Artists threaten to boycott Biennale of Sydney
The exhibition’s main sponsor is contracted to provide service to the government’s controversial detention centres for asylum seekers
By Elizabeth Fortescue. Web only
Published online: 21 February 2014
The Biennale of Sydney has been forced into crisis mode just weeks ahead of its 21 March opening, as local and international artists threaten to pull out of the event or embed protest statements within their Biennale art works.
On Thursday 19 February, 35 of the 90 Biennale artists submitted a letter to the board, citing their moral abhorrence that a major sponsor of the event, the Sydney-based company Transfield, is earning profits from the Australian Government’s controversial policy of mandatory detention for asylum seekers. The signatories, which include the Turner Prize-winning artist Martin Boyce along with other international and Australian artists, have asked the board to drop Transfield as a sponsor and find new backers.
Transfield is contracted to the government to provide garrison support, security and welfare services to Manus and Nauru islands in Papua New Guinea, where those seeking asylum in Australia are sent to be detained and processed.
Earlier this week, violence on Manus Island resulted in one man’s death and many other serious injuries, sparking fresh claims that the Australian Government’s mandatory detention policy is an abuse of human rights and a breach of international law.
Luca Belgiorno-Nettis, who chairs the Biennale of Sydney, is an executive of Transfield. His father Franco Belgiorno-Nettis was a founder of the Biennale in 1973 and Transfield has been intricately linked with the event ever since. Guido Belgiorno-Nettis, Luca’s brother, is president of trustees at the Art Gallery of NSW, which is a major venue for the Biennale.
The current crisis at the Biennale began on 4 February, when the Sydney-based academic Matthew Kiem called for a general boycott of the event. This followed Transfield’s announcement that it was extending its involvement with the mandatory detention centres by taking over welfare services, including education, which were previously supplied by the Salvation Army. Critics claimed that Transfield was not qualified to provide such services.

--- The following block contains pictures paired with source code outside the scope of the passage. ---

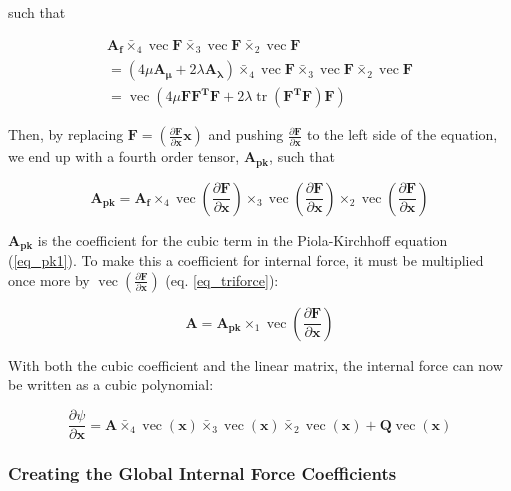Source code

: \documentclass[twocolumn,10pt]{asme2ej}
\DeclareMathOperator{\vect}{vec}
\DeclareMathOperator{\tr}{tr}
\begin{document}
such that

\begin{multline}
    \bm{A_f} \bar{\times}_4 \vect \bm{F} \bar{\times}_3 \vect \bm{F}  \bar{\times}_2 \vect \bm{F}
    \\ = \left( 4\mu\bm{A_{\mu}} + 2\lambda\bm{A_{\lambda}}\right) \bar{\times}_4 \vect \bm{F} \bar{\times}_3 \vect \bm{F} \bar{\times}_2 \vect \bm{F}
    \\ = \vect \left( 4\mu\bm{FF^TF} + 2\lambda\tr\left(\bm{F^TF}\right)\bm{F}\right)
\end{multline}

Then, by replacing $\bm{F} = \left( \frac{\partial \bm{F}}{\partial \bm{x}} \bm{x}\right)$ and pushing $\frac{\partial \bm{F}}{\partial \bm{x}}$ to the left side of the equation, we end up with a fourth order tensor, $\bm{A_{pk}}$, such that

\begin{equation}
\bm{A_{pk}} = \bm{A_f} \times_4 \vect \left(\frac{\partial \bm{F}}{\partial \bm{x}} \right)
\times_3 \vect \left(\frac{\partial \bm{F}}{\partial \bm{x}} \right)
\times_2 \vect \left(\frac{\partial \bm{F}}{\partial \bm{x}} \right)
\end{equation}

$\bm{A_{pk}}$ is the coefficient for the cubic term in the Piola-Kirchhoff equation (\ref{eq_pk1}). To make this a coefficient for internal force, it must be multiplied once more by $\vect \left(\frac{\partial \bm{F}}{\partial \bm{x}} \right)$ (eq. \ref{eq_triforce}):

\begin{equation}
\bm{A} = \bm{A_{pk}} \times_1 \vect \left(\frac{\partial \bm{F}}{\partial \bm{x}} \right)
\label{eq_cubicTerm}
\end{equation}

With both the cubic coefficient and the linear matrix, the internal force can now be written as a cubic polynomial:

\begin{equation}
\frac{\partial \psi}{\partial \bm{x}} = \bm{A} \bar{\times}_4 \vect (\bm{x}) \bar{\times}_3 \vect (\bm{x}) \bar{\times}_2 \vect (\bm{x})+ \bm{Q}\vect (\bm{x})
\label{eq_unreducedCubic}
\end{equation}

\subsubsection{Creating the Global Internal Force Coefficients}
\end{document}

Update: The Biennale board met today and has released a statement, saying it would stand by its sponsor. “We unanimously believe that our loyalty to the Belgiorno-Nettis family—and the hundreds of thousands of people who benefit from the Biennale—must override claims over which there is ambiguity,” the statement says. “It is this board’s duty to act in the interests of the Biennale and all its stakeholders—our audiences, government partners, staff, benefactors and sponsors, along with all Biennale artists and the broader arts sector. On the one hand, there are assertions and allegations that are open to debate. On the other, we have a long-term history of selfless philanthropy, which has been the foundation of an event that has served the arts and wider community for the past 40 years.”